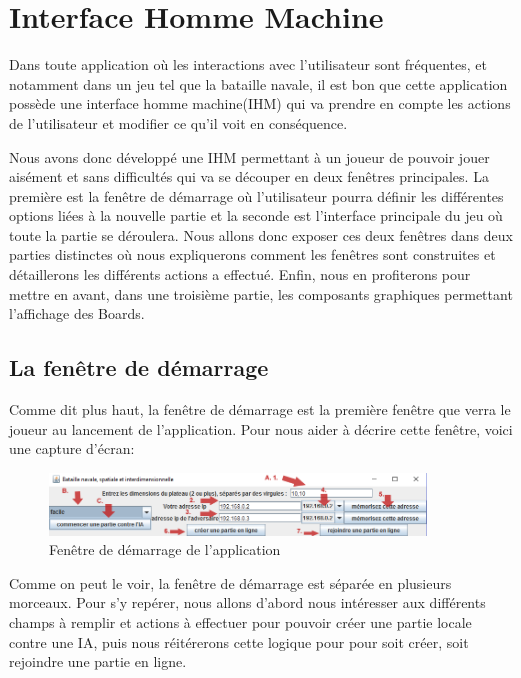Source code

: \section{Interface Homme Machine}
	Dans toute application où les interactions avec l'utilisateur sont fréquentes, et notamment dans un jeu tel que la bataille navale, il est bon que cette application possède une interface homme machine(IHM) qui va prendre en compte les actions de l'utilisateur et modifier ce qu'il voit en conséquence. \newline
	
	Nous avons donc développé une IHM permettant à un joueur de pouvoir jouer aisément et sans difficultés qui va se découper en deux fenêtres principales. La première est la fenêtre de démarrage où l'utilisateur pourra définir les différentes options liées à la nouvelle partie et la seconde est l'interface principale du jeu où toute la partie se déroulera. Nous allons donc exposer ces deux fenêtres dans deux parties distinctes où nous expliquerons comment les fenêtres sont construites et détaillerons les différents actions a effectué. Enfin, nous en profiterons pour mettre en avant, dans une troisième partie, les composants graphiques permettant l'affichage des Boards. 
	
\subsection{La fenêtre de démarrage}
	Comme dit plus haut, la fenêtre de démarrage est la première fenêtre que verra le joueur au lancement de l'application. Pour nous aider à décrire cette fenêtre, voici une capture d'écran:
	
	\begin{figure}[!h]
		\centering
		\includegraphics [width=10cm]{images/start_window.png}
		\caption{Fenêtre de démarrage de l'application}
		\label {startwindow}
	\end{figure}
	
	Comme on peut le voir, la fenêtre de démarrage est séparée en plusieurs morceaux. Pour s'y repérer, nous allons d'abord nous intéresser aux différents champs à remplir et actions à effectuer pour pouvoir créer une partie locale contre une IA, puis nous réitérerons cette logique pour pour soit créer, soit rejoindre une partie en ligne.
	
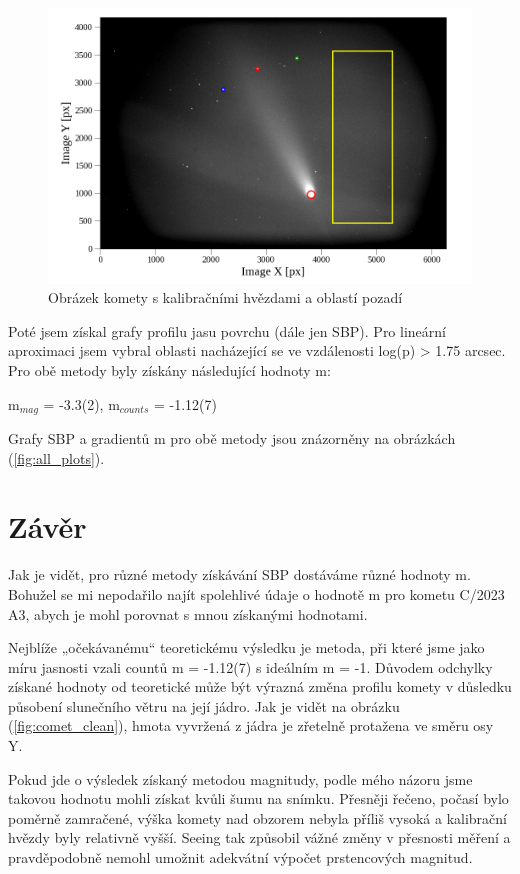 \documentclass[a4paper,11pt]{article}
\begin{document}
            \begin{figure}[H]
                \centering
                \includegraphics[scale=0.6]{comet.png}
                \captionsetup{justification=centering, font=footnotesize}
                \caption{Obrázek komety s kalibračními hvězdami a oblastí pozadí}
                \label{fig:comet}
            \end{figure}
            Poté jsem získal grafy profilu jasu povrchu (dále jen SBP). Pro lineární aproximaci jsem vybral oblasti nacházející se ve vzdálenosti log(p) > 1.75 arcsec. Pro obě metody byly získány následující hodnoty m:
            \begin{center}
                m$_{mag}$ = -3.3(2), m$_{counts}$ = -1.12(7)
            \end{center}
            Grafy SBP a gradientů m pro obě metody jsou znázorněny na obrázkách (\ref{fig:all_plots}).

        \section{Závěr}
            Jak je vidět, pro různé metody získávání SBP dostáváme různé hodnoty m. Bohužel se mi nepodařilo najít spolehlivé údaje o hodnotě m pro kometu C/2023 A3, abych je mohl porovnat s mnou získanými hodnotami. 
            \par Nejblíže „očekávanému“ teoretickému výsledku je metoda, při které jsme jako míru jasnosti vzali countů m = -1.12(7) s ideálním m = -1. Důvodem odchylky získané hodnoty od teoretické může být výrazná změna profilu komety v důsledku působení slunečního větru na její jádro. Jak je vidět na obrázku (\ref{fig:comet_clean}), hmota vyvržená z jádra je zřetelně protažena ve směru osy Y. 
            \par Pokud jde o výsledek získaný metodou magnitudy, podle mého názoru jsme takovou hodnotu mohli získat kvůli šumu na snímku. Přesněji řečeno, počasí bylo poměrně zamračené, výška komety nad obzorem nebyla příliš vysoká a kalibrační hvězdy byly relativně vyšší. Seeing tak způsobil vážné změny v přesnosti měření a pravděpodobně nemohl umožnit adekvátní výpočet prstencových magnitud. 
            
\end{document}
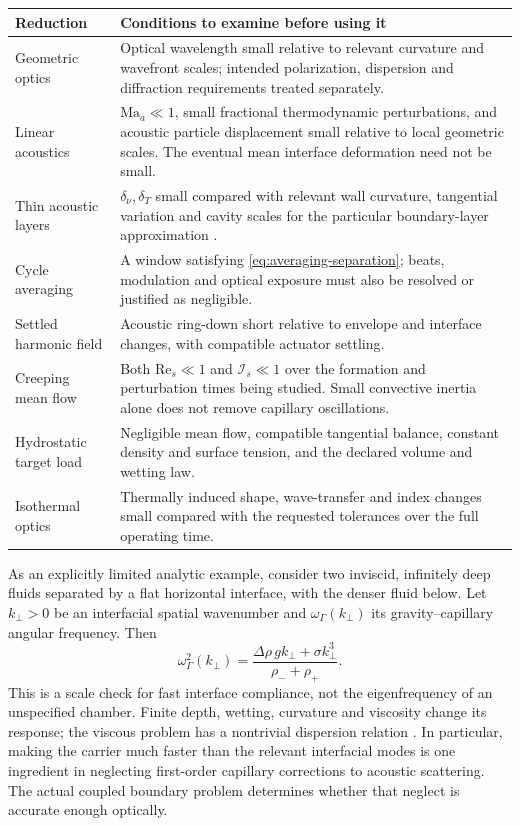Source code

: \begin{longtable}{@{}>{\raggedright\arraybackslash}p{34mm}p{111mm}@{}}
\toprule Reduction & Conditions to examine before using it \\\midrule\endhead
Geometric optics & Optical wavelength small relative to relevant curvature
and wavefront scales; intended polarization, dispersion and diffraction
requirements treated separately.\\
Linear acoustics & $\mathrm{Ma}_a\ll1$, small fractional thermodynamic
perturbations, and acoustic particle displacement small relative to local
geometric scales. The eventual mean interface deformation need not be small.\\
Thin acoustic layers & $\delta_\nu,\delta_T$ small compared with relevant wall
curvature, tangential variation and cavity scales for the particular
boundary-layer approximation \cite{bach2018,jorgensen2021}.\\
Cycle averaging & A window satisfying \cref{eq:averaging-separation}; beats,
modulation and optical exposure must also be resolved or justified as negligible.\\
Settled harmonic field & Acoustic ring-down short relative to envelope and
interface changes, with compatible actuator settling.\\
Creeping mean flow & Both $\mathrm{Re}_s\ll1$ and $\mathcal I_s\ll1$ over the
formation and perturbation times being studied. Small convective inertia
alone does not remove capillary oscillations.\\
Hydrostatic target load & Negligible mean flow, compatible tangential balance,
constant density and surface tension, and the declared volume and wetting law.\\
Isothermal optics & Thermally induced shape, wave-transfer and index changes
small compared with the requested tolerances over the full operating time.\\
\bottomrule
\end{longtable}

As an explicitly limited analytic example, consider two inviscid, infinitely
deep fluids separated by a flat horizontal interface, with the denser fluid
below. Let $k_\perp>0$ be an interfacial spatial wavenumber and
$\omega_\Gamma(k_\perp)$ its gravity--capillary angular frequency. Then
\begin{equation}
 \omega_\Gamma^2(k_\perp)
   =\frac{\Delta\rho\,gk_\perp+\sigma k_\perp^3}{\rho_-+\rho_+}.
 \label{eq:inviscid-capillary-limit}
\end{equation}
This is a scale check for fast interface compliance, not the eigenfrequency
of an unspecified chamber. Finite depth, wetting, curvature and viscosity
change its response; the viscous problem has a nontrivial dispersion relation
\cite{denner2016}. In particular, making the carrier much faster than the
relevant interfacial modes is one ingredient in neglecting first-order
capillary corrections to acoustic scattering. The actual coupled boundary
problem determines whether that neglect is accurate enough optically.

+++++

Since the pictures are not part of the copy, transcribe only the remaining material, exactly.

▶ _SOLUTION TO THIS EXERCISE_:
Source code

: \section{Interface Homme Machine}
	Dans toute application où les interactions avec l'utilisateur sont fréquentes, et notamment dans un jeu tel que la bataille navale, il est bon que cette application possède une interface homme machine(IHM) qui va prendre en compte les actions de l'utilisateur et modifier ce qu'il voit en conséquence. \newline
	
	Nous avons donc développé une IHM permettant à un joueur de pouvoir jouer aisément et sans difficultés qui va se découper en deux fenêtres principales. La première est la fenêtre de démarrage où l'utilisateur pourra définir les différentes options liées à la nouvelle partie et la seconde est l'interface principale du jeu où toute la partie se déroulera. Nous allons donc exposer ces deux fenêtres dans deux parties distinctes où nous expliquerons comment les fenêtres sont construites et détaillerons les différents actions a effectué. Enfin, nous en profiterons pour mettre en avant, dans une troisième partie, les composants graphiques permettant l'affichage des Boards. 
	
\subsection{La fenêtre de démarrage}
	Comme dit plus haut, la fenêtre de démarrage est la première fenêtre que verra le joueur au lancement de l'application. Pour nous aider à décrire cette fenêtre, voici une capture d'écran:
	
	\begin{figure}[!h]
		\centering
		\includegraphics [width=10cm]{images/start_window.png}
		\caption{Fenêtre de démarrage de l'application}
		\label {startwindow}
	\end{figure}
	
	Comme on peut le voir, la fenêtre de démarrage est séparée en plusieurs morceaux. Pour s'y repérer, nous allons d'abord nous intéresser aux différents champs à remplir et actions à effectuer pour pouvoir créer une partie locale contre une IA, puis nous réitérerons cette logique pour pour soit créer, soit rejoindre une partie en ligne.
	
 \documentclass[a4paper,11pt]{article}
\begin{document}
            \begin{figure}[H]
                \centering
                \includegraphics[scale=0.6]{comet.png}
                \captionsetup{justification=centering, font=footnotesize}
                \caption{Obrázek komety s kalibračními hvězdami a oblastí pozadí}
                \label{fig:comet}
            \end{figure}
            Poté jsem získal grafy profilu jasu povrchu (dále jen SBP). Pro lineární aproximaci jsem vybral oblasti nacházející se ve vzdálenosti log(p) > 1.75 arcsec. Pro obě metody byly získány následující hodnoty m:
            \begin{center}
                m$_{mag}$ = -3.3(2), m$_{counts}$ = -1.12(7)
            \end{center}
            Grafy SBP a gradientů m pro obě metody jsou znázorněny na obrázkách (\ref{fig:all_plots}).

        \section{Závěr}
            Jak je vidět, pro různé metody získávání SBP dostáváme různé hodnoty m. Bohužel se mi nepodařilo najít spolehlivé údaje o hodnotě m pro kometu C/2023 A3, abych je mohl porovnat s mnou získanými hodnotami. 
            \par Nejblíže „očekávanému“ teoretickému výsledku je metoda, při které jsme jako míru jasnosti vzali countů m = -1.12(7) s ideálním m = -1. Důvodem odchylky získané hodnoty od teoretické může být výrazná změna profilu komety v důsledku působení slunečního větru na její jádro. Jak je vidět na obrázku (\ref{fig:comet_clean}), hmota vyvržená z jádra je zřetelně protažena ve směru osy Y. 
            \par Pokud jde o výsledek získaný metodou magnitudy, podle mého názoru jsme takovou hodnotu mohli získat kvůli šumu na snímku. Přesněji řečeno, počasí bylo poměrně zamračené, výška komety nad obzorem nebyla příliš vysoká a kalibrační hvězdy byly relativně vyšší. Seeing tak způsobil vážné změny v přesnosti měření a pravděpodobně nemohl umožnit adekvátní výpočet prstencových magnitud. 
            
\end{document}
Source code

: \begin{longtable}{@{}>{\raggedright\arraybackslash}p{34mm}p{111mm}@{}}
\toprule Reduction & Conditions to examine before using it \\\midrule\endhead
Geometric optics & Optical wavelength small relative to relevant curvature
and wavefront scales; intended polarization, dispersion and diffraction
requirements treated separately.\\
Linear acoustics & $\mathrm{Ma}_a\ll1$, small fractional thermodynamic
perturbations, and acoustic particle displacement small relative to local
geometric scales. The eventual mean interface deformation need not be small.\\
Thin acoustic layers & $\delta_\nu,\delta_T$ small compared with relevant wall
curvature, tangential variation and cavity scales for the particular
boundary-layer approximation \cite{bach2018,jorgensen2021}.\\
Cycle averaging & A window satisfying \cref{eq:averaging-separation}; beats,
modulation and optical exposure must also be resolved or justified as negligible.\\
Settled harmonic field & Acoustic ring-down short relative to envelope and
interface changes, with compatible actuator settling.\\
Creeping mean flow & Both $\mathrm{Re}_s\ll1$ and $\mathcal I_s\ll1$ over the
formation and perturbation times being studied. Small convective inertia
alone does not remove capillary oscillations.\\
Hydrostatic target load & Negligible mean flow, compatible tangential balance,
constant density and surface tension, and the declared volume and wetting law.\\
Isothermal optics & Thermally induced shape, wave-transfer and index changes
small compared with the requested tolerances over the full operating time.\\
\bottomrule
\end{longtable}

As an explicitly limited analytic example, consider two inviscid, infinitely
deep fluids separated by a flat horizontal interface, with the denser fluid
below. Let $k_\perp>0$ be an interfacial spatial wavenumber and
$\omega_\Gamma(k_\perp)$ its gravity--capillary angular frequency. Then
\begin{equation}
 \omega_\Gamma^2(k_\perp)
   =\frac{\Delta\rho\,gk_\perp+\sigma k_\perp^3}{\rho_-+\rho_+}.
 \label{eq:inviscid-capillary-limit}
\end{equation}
This is a scale check for fast interface compliance, not the eigenfrequency
of an unspecified chamber. Finite depth, wetting, curvature and viscosity
change its response; the viscous problem has a nontrivial dispersion relation
\cite{denner2016}. In particular, making the carrier much faster than the
relevant interfacial modes is one ingredient in neglecting first-order
capillary corrections to acoustic scattering. The actual coupled boundary
problem determines whether that neglect is accurate enough optically.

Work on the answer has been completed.